Authors: B.J. Knights
Tags: #Science Fiction, #post-apocalyptic, #Literature & Fiction, #Dystopian, #Science Fiction & Fantasy
Table of Contents
A Kid Named Brian
Something was happening, though Brian didn't really know what. To some people it didn't seem that anything was out of the ordinary, and if so, it seemed purely cyclical. The way statistics raise and fall each year, making news along the way. The way the stock market fluctuates—down one hundred points one day, up fifty the next. But this time, to those who were paying attention, nothing seemed like it was getting better. In fact, in the U.S., and all over the world, for that matter, things were just getting worse and worse with no end in sight.
Brian never paid attention to any of this, but he often heard his parents talking endlessly about it. Their conversations incredibly bored him. As the family drove out to eat—Brian in the back seat with his younger sister, Kiya—his mother and stepfather would talk and talk. He knew exactly when they were talking about adult things because they would tune everything out but themselves. The words they used sounded to him like static. He knew that it was talk about “politics,” which to Brian was something that adults talked about because they were old and lame. Brian and his sister couldn't get their attention even if they grew wings and flew out the car window. Sometimes he would throw his arms up in frustration and say, “You guys are so boring!”
But his groans fell on deaf ears as his mother spoke a mile a minute while his stepfather, at the wheel, tried to get a word in, succeeding only intermittently. “I'm not leaving the country!” he would shout.
“You think that I
to leave?” she asked.

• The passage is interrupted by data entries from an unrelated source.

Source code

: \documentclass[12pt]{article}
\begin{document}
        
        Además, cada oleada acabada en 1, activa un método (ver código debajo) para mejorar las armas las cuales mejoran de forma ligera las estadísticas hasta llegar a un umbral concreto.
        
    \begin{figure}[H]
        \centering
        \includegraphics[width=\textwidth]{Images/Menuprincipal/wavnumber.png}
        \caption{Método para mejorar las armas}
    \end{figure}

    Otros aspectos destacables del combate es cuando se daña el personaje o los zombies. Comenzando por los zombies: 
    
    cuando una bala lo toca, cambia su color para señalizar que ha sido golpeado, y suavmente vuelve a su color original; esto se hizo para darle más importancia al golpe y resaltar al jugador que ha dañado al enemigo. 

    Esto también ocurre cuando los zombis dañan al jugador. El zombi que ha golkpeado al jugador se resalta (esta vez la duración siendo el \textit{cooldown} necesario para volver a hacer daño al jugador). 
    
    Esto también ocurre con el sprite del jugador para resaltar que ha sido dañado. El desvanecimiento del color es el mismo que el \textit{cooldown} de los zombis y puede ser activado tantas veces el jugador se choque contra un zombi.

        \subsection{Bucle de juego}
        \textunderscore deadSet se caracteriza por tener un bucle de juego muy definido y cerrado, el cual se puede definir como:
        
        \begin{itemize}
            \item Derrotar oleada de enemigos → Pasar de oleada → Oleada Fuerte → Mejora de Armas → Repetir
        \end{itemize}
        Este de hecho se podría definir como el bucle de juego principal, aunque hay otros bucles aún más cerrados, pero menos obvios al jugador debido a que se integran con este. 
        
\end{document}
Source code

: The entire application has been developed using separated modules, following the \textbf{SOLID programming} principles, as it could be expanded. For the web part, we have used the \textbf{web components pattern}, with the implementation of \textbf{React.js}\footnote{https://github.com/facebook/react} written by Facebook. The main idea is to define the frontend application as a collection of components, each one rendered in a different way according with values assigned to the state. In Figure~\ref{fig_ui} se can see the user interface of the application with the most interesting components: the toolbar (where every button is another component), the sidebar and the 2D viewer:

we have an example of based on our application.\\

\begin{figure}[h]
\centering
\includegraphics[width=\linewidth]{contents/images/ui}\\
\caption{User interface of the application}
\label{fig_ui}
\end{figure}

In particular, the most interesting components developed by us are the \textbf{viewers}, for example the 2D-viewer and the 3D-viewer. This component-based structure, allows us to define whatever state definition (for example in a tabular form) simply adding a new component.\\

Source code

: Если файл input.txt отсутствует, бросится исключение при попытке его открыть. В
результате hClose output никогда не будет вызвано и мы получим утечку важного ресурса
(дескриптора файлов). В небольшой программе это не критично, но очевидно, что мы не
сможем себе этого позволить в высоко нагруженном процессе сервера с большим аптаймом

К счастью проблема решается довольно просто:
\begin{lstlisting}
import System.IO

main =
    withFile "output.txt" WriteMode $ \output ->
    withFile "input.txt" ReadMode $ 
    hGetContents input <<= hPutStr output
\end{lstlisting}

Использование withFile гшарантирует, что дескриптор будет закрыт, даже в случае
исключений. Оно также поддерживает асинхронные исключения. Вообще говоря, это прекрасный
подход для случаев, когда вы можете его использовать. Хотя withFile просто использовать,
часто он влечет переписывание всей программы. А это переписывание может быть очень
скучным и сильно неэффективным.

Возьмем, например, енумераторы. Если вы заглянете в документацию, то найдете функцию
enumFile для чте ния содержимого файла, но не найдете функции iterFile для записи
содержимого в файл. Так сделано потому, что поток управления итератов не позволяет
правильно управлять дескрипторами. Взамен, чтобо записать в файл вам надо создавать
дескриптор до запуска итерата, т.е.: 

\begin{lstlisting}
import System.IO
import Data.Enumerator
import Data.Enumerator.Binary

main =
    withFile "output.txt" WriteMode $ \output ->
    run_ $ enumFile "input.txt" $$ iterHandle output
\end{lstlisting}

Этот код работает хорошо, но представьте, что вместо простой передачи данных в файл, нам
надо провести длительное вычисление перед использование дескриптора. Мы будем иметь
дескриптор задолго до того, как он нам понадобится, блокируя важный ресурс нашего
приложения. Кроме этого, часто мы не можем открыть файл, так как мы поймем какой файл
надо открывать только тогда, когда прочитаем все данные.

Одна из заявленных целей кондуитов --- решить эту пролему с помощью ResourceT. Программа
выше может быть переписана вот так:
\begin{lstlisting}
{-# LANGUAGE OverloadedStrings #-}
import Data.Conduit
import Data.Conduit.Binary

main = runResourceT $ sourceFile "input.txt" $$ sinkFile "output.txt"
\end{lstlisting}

Then there would be an argument and Brian wished he could just block out all the noise and have his parents act normal again. They had been acting like this throughout the entire summer. Now here it was, fall, and they could not have been more distant. None of this greatly bothered Brian because he had his own problems to worry about. The school year had recently started and with it came the first year of high school. His younger sister, Kiya, had just entered the sixth grade, attending the same middle school as he. Brian was glad to leave Sun Crest Middle School before his sister got there because he thought she was a big baby, maybe even a dork. However, he soon realized that as a ninth grader in a new school, he was actually the dork.
The first things Brian learned about high school were that the school was bigger, the kids were older, the girls were meaner, the work was harder, and a lot of his friends had changed, joining other cliques. He understood the necessity to attach yourself to different cliques in high school, because you had only a bare minimum amount of time to announce your social standing and be marked forever. But it still hurt his feelings when people he thought were his friends shunned him during lunch time or between class periods. One loyal friend he made in the sixth grade, Tobias, had stuck by his side to this point, which was relieving. As excited as he was to have started high school, Brian soon learned that the beginning of the school year would be as dreadful as when he started middle school.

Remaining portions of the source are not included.